Tamper with complexity and we only make things worse. Time for the politically correct to be shown the impact of their naivety: best intentions delivering worst outcomes.
So is toast bad for us or not? Let the self-organising system tell you the answer not some politically-correct scientist with no skin in the game: Eat too much toast and you’ll become obese and your pants don’t fit anymore. That’s a signal to eat less of it, dummy. Don’t eat enough toast and you’ll feel like you’re missing something in your life. That’s a signal to go and eat more of it. Two balancing feedback loops mean we’ll eventually realise how much toast we should allow ourselves to consume. It’s not rocket science.
It’s time to call out the politically correct: they think they’re helping.

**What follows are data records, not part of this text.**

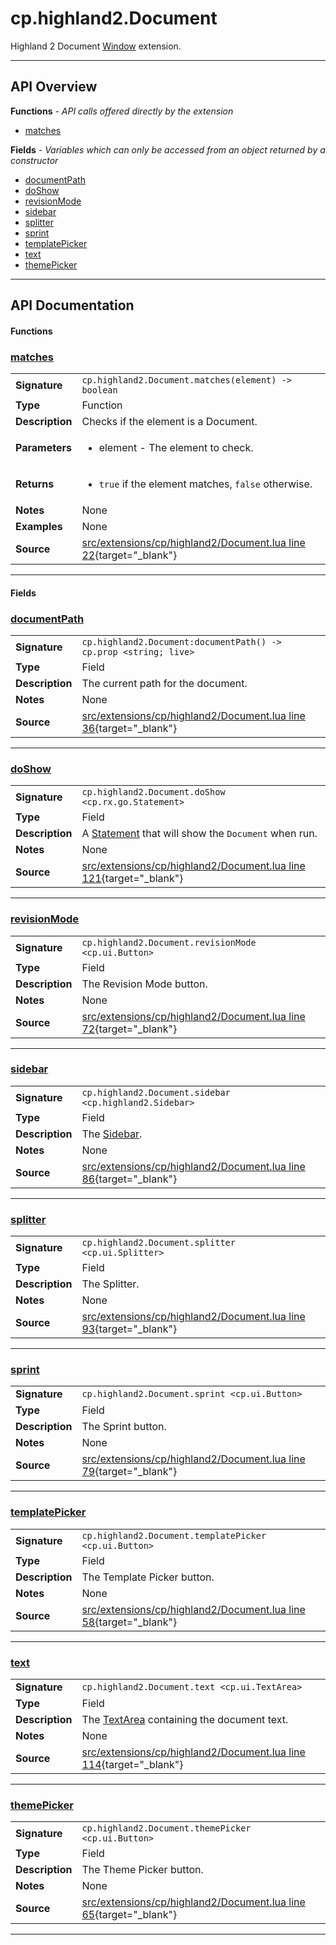 # cp.highland2.Document

Highland 2 Document [Window](cp.ui.Window.md) extension.

---

## API Overview
**Functions** - _API calls offered directly by the extension_
 * [matches](#matches)

**Fields** - _Variables which can only be accessed from an object returned by a constructor_
 * [documentPath](#documentpath)
 * [doShow](#doshow)
 * [revisionMode](#revisionmode)
 * [sidebar](#sidebar)
 * [splitter](#splitter)
 * [sprint](#sprint)
 * [templatePicker](#templatepicker)
 * [text](#text)
 * [themePicker](#themepicker)


---

## API Documentation

#### Functions


### [matches](#matches)

|                                             |                                                                                     |
| --------------------------------------------|-------------------------------------------------------------------------------------|
| **Signature**                               | `cp.highland2.Document.matches(element) -> boolean`                                                                    |
| **Type**                                    | Function                                                                     |
| **Description**                             | Checks if the element is a Document.                                                                     |
| **Parameters**                              | <ul><li>element - The element to check.</li></ul> |
| **Returns**                                 | <ul><li>`true` if the element matches, `false` otherwise.</li></ul>          |
| **Notes**                                   | None |
| **Examples**                                | None |
| **Source**                                  | [src/extensions/cp/highland2/Document.lua line 22](https://github.com/CommandPost/CommandPost/blob/develop/src/extensions/cp/highland2/Document.lua#L22){target="_blank"} |

---

#### Fields


### [documentPath](#documentpath)

|                                             |                                                                                     |
| --------------------------------------------|-------------------------------------------------------------------------------------|
| **Signature**                               | `cp.highland2.Document:documentPath() -> cp.prop <string; live>`                                                                    |
| **Type**                                    | Field                                                                     |
| **Description**                             | The current path for the document.                                                                     |
| **Notes**                                   | None |
| **Source**                                  | [src/extensions/cp/highland2/Document.lua line 36](https://github.com/CommandPost/CommandPost/blob/develop/src/extensions/cp/highland2/Document.lua#L36){target="_blank"} |

---


### [doShow](#doshow)

|                                             |                                                                                     |
| --------------------------------------------|-------------------------------------------------------------------------------------|
| **Signature**                               | `cp.highland2.Document.doShow <cp.rx.go.Statement>`                                                                    |
| **Type**                                    | Field                                                                     |
| **Description**                             | A [Statement](cp.rx.go.Statement.md) that will show the `Document` when run.                                                                     |
| **Notes**                                   | None |
| **Source**                                  | [src/extensions/cp/highland2/Document.lua line 121](https://github.com/CommandPost/CommandPost/blob/develop/src/extensions/cp/highland2/Document.lua#L121){target="_blank"} |

---


### [revisionMode](#revisionmode)

|                                             |                                                                                     |
| --------------------------------------------|-------------------------------------------------------------------------------------|
| **Signature**                               | `cp.highland2.Document.revisionMode <cp.ui.Button>`                                                                    |
| **Type**                                    | Field                                                                     |
| **Description**                             | The Revision Mode button.                                                                     |
| **Notes**                                   | None |
| **Source**                                  | [src/extensions/cp/highland2/Document.lua line 72](https://github.com/CommandPost/CommandPost/blob/develop/src/extensions/cp/highland2/Document.lua#L72){target="_blank"} |

---


### [sidebar](#sidebar)

|                                             |                                                                                     |
| --------------------------------------------|-------------------------------------------------------------------------------------|
| **Signature**                               | `cp.highland2.Document.sidebar <cp.highland2.Sidebar>`                                                                    |
| **Type**                                    | Field                                                                     |
| **Description**                             | The [Sidebar](cp.highland2.Sidebar.md).                                                                     |
| **Notes**                                   | None |
| **Source**                                  | [src/extensions/cp/highland2/Document.lua line 86](https://github.com/CommandPost/CommandPost/blob/develop/src/extensions/cp/highland2/Document.lua#L86){target="_blank"} |

---


### [splitter](#splitter)

|                                             |                                                                                     |
| --------------------------------------------|-------------------------------------------------------------------------------------|
| **Signature**                               | `cp.highland2.Document.splitter <cp.ui.Splitter>`                                                                    |
| **Type**                                    | Field                                                                     |
| **Description**                             | The Splitter.                                                                     |
| **Notes**                                   | None |
| **Source**                                  | [src/extensions/cp/highland2/Document.lua line 93](https://github.com/CommandPost/CommandPost/blob/develop/src/extensions/cp/highland2/Document.lua#L93){target="_blank"} |

---


### [sprint](#sprint)

|                                             |                                                                                     |
| --------------------------------------------|-------------------------------------------------------------------------------------|
| **Signature**                               | `cp.highland2.Document.sprint <cp.ui.Button>`                                                                    |
| **Type**                                    | Field                                                                     |
| **Description**                             | The Sprint button.                                                                     |
| **Notes**                                   | None |
| **Source**                                  | [src/extensions/cp/highland2/Document.lua line 79](https://github.com/CommandPost/CommandPost/blob/develop/src/extensions/cp/highland2/Document.lua#L79){target="_blank"} |

---


### [templatePicker](#templatepicker)

|                                             |                                                                                     |
| --------------------------------------------|-------------------------------------------------------------------------------------|
| **Signature**                               | `cp.highland2.Document.templatePicker <cp.ui.Button>`                                                                    |
| **Type**                                    | Field                                                                     |
| **Description**                             | The Template Picker button.                                                                     |
| **Notes**                                   | None |
| **Source**                                  | [src/extensions/cp/highland2/Document.lua line 58](https://github.com/CommandPost/CommandPost/blob/develop/src/extensions/cp/highland2/Document.lua#L58){target="_blank"} |

---


### [text](#text)

|                                             |                                                                                     |
| --------------------------------------------|-------------------------------------------------------------------------------------|
| **Signature**                               | `cp.highland2.Document.text <cp.ui.TextArea>`                                                                    |
| **Type**                                    | Field                                                                     |
| **Description**                             | The [TextArea](cp.ui.TextArea.md) containing the document text.                                                                     |
| **Notes**                                   | None |
| **Source**                                  | [src/extensions/cp/highland2/Document.lua line 114](https://github.com/CommandPost/CommandPost/blob/develop/src/extensions/cp/highland2/Document.lua#L114){target="_blank"} |

---


### [themePicker](#themepicker)

|                                             |                                                                                     |
| --------------------------------------------|-------------------------------------------------------------------------------------|
| **Signature**                               | `cp.highland2.Document.themePicker <cp.ui.Button>`                                                                    |
| **Type**                                    | Field                                                                     |
| **Description**                             | The Theme Picker button.                                                                     |
| **Notes**                                   | None |
| **Source**                                  | [src/extensions/cp/highland2/Document.lua line 65](https://github.com/CommandPost/CommandPost/blob/develop/src/extensions/cp/highland2/Document.lua#L65){target="_blank"} |

---

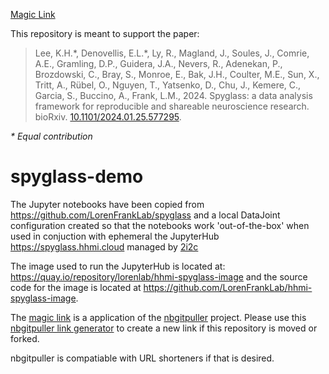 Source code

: [Magic Link](
https://spyglass.hhmi.2i2c.cloud/hub/user-redirect/git-pull?repo=https%3A%2F%2Fgithub.com%2FLorenFrankLab%2Fspyglass-demo&urlpath=lab%2Ftree%2Fspyglass-demo%2Fnotebooks%2F01_Insert_Data.ipynb&branch=main)

This repository is meant to support the paper:
> Lee, K.H.\*, Denovellis, E.L.\*, Ly, R., Magland, J., Soules, J., Comrie, A.E., Gramling, D.P., Guidera, J.A., Nevers, R., Adenekan, P., Brozdowski, C., Bray, S., Monroe, E., Bak, J.H., Coulter, M.E., Sun, X., Tritt, A., Rübel, O., Nguyen, T., Yatsenko, D., Chu, J., Kemere, C., Garcia, S., Buccino, A., Frank, L.M., 2024. Spyglass: a data analysis framework for reproducible and shareable neuroscience research. bioRxiv. [10.1101/2024.01.25.577295](https://doi.org/10.1101/2024.01.25.577295 ).

*\* Equal contribution*

# spyglass-demo

The Jupyter notebooks have been copied from <https://github.com/LorenFrankLab/spyglass> and a local DataJoint configuration created so that the notebooks work 'out-of-the-box' when used in conjuction with ephemeral the JupyterHub <https://spyglass.hhmi.cloud> managed by [2i2c](https://2i2c.org)

The image used to run the JupyterHub is located at: <https://quay.io/repository/lorenlab/hhmi-spyglass-image> and the source code for the image is located at <https://github.com/LorenFrankLab/hhmi-spyglass-image>.

The [magic link](https://spyglass.hhmi.2i2c.cloud/hub/user-redirect/git-pull?repo=https%3A%2F%2Fgithub.com%2FLorenFrankLab%2Fspyglass-demo&urlpath=lab%2Ftree%2Fspyglass-demo%2Fnotebooks%2F01_Insert_Data.ipynb&branch=main)
is a application of the [nbgitpuller](https://nbgitpuller.readthedocs.io/) project.  Please use this [nbgitpuller link generator](https://nbgitpuller.readthedocs.io/en/latest/link.html) to create a new link if this repository is moved or forked.

nbgitpuller is compatiable with URL shorteners if that is desired.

Now we know they’re not, and, more importantly, that we have the answer to whatever bullshit they come out with to try and shut us up: they’re best intentions turn virtuous cycles into vicious ones.
We (the West) have forty-plus years’ worth of political correctness to unwind, so its not going to be an overnight job. Political correctness, for the moment at least, isn’t a crime, but if anyone’s interested, I’m happy to start a petition if it will help speed things up.